Chapter 9 has been rewritten to incorporate several updates. Every edition of the paperback and ebook bought after 12th November 2018 contains this new Chapter 9. If your edition was bought before that date, don’t worry because I have decided to reproduce Chapter 9 here in its entirety:
9 DEFENCE STATEMENTS AND UNUSED MATERIAL
In this chapter we’ll look at what defence statements are, when you have to serve them, what they should say and why they are important. And we’ll also look at what unused material is because this is linked with the topic of you providing a defence statement.
What is a defence statement?
A defence statement is a formal written document from the defence. It is served on the court and on the Prosecution in cases where you enter a Not Guilty plea. What you should say in your defence statement depends on what your case is about. It depends on:
- the issues in your case, i.e. what alleged facts do you and the Prosecution not agree about, and why do you not agree with the Prosecution?
- what your defence is, i.e. why are you saying you are Not Guilty?
Every defence statement will be different because every case is different. But there are some standard general rules about the kinds of topics that defence statements should deal with. You can see those rules in section 6Aof an Act of Parliament called the Criminal Procedure and Investigations Act 1996.

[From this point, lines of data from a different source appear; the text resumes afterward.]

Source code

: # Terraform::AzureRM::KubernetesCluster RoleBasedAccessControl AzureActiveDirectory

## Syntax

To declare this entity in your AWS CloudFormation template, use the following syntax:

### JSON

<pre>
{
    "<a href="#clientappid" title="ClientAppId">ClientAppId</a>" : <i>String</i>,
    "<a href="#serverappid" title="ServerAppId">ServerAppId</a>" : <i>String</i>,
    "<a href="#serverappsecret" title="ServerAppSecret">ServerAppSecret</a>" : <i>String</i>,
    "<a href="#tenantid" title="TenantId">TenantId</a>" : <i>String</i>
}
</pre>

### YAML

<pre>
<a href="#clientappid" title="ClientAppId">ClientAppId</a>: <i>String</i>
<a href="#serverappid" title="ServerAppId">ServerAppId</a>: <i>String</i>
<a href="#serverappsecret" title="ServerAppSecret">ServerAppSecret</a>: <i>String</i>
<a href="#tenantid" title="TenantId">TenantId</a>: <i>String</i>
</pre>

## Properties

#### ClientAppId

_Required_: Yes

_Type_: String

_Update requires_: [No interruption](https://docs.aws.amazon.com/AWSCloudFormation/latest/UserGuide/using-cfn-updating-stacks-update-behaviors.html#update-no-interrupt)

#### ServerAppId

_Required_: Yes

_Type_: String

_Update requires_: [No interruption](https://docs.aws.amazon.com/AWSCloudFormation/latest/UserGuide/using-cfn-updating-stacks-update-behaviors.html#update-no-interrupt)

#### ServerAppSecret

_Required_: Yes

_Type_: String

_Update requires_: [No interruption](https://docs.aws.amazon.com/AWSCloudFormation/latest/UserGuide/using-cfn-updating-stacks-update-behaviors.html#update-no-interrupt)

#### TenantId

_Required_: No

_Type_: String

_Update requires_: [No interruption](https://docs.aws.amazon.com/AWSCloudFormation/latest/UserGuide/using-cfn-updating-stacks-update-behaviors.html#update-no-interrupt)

Tip: You can find Acts of Parliament on the government website www.legislation.gov.uk. You will see some boxes and if you enter the name of the Act of Parliament and its year, the website will find it for you.
Keep reading because a little further on we will consider what sort of information your defence statement should contain.
Why are defence statements important?
Crown Court cases
First of all, in the Crown Court you must provide a defence statement. This means that if you don’t, the Prosecution and the Judge may ask you why you have failed to provide one. Potentially the consequence of not providing a defence statement is that the Prosecution might ask you in front of the jury, if you give evidence at your trial, about why you haven’t served one. They might try and use your failure against you by suggesting that there may be suspicious reasons for this, for example that you are not being truthful if you give evidence about why you are not guilty.
If you serve a defence statement in a Crown Court case, then you must serve it by the Stage 2 date – see Chapter 8 What Will Happen If My Case Is Sent To The Crown Court?for more about the stage dates. If you are outside the time limit, send in your defence statement anyway.
Magistrates’ Court cases
If your case is staying at the Magistrates’ Court for trial, then you do not have to serve a defence statement. The Magistrates may not draw any inference against you if you don’t serve a defence statement. If you do serve a defence statement, then you must serve it within 14 days of the Prosecution confirming to you by letter that they have complied with their duty to disclose unused material to you. If you are outside the time limit, send in your defence statement anyway.
Defence Statements Can Be a Good Thing
Providing a defence statement potentially gives you a positive advantage at your trial. This is because, when the Prosecution and the Police receive it, they must examine what you have written carefully, and they must give you any documentation or information that they have that either undermines the prosecution case or that might help you put forward your defence case. Here we are coming to the area of unused material.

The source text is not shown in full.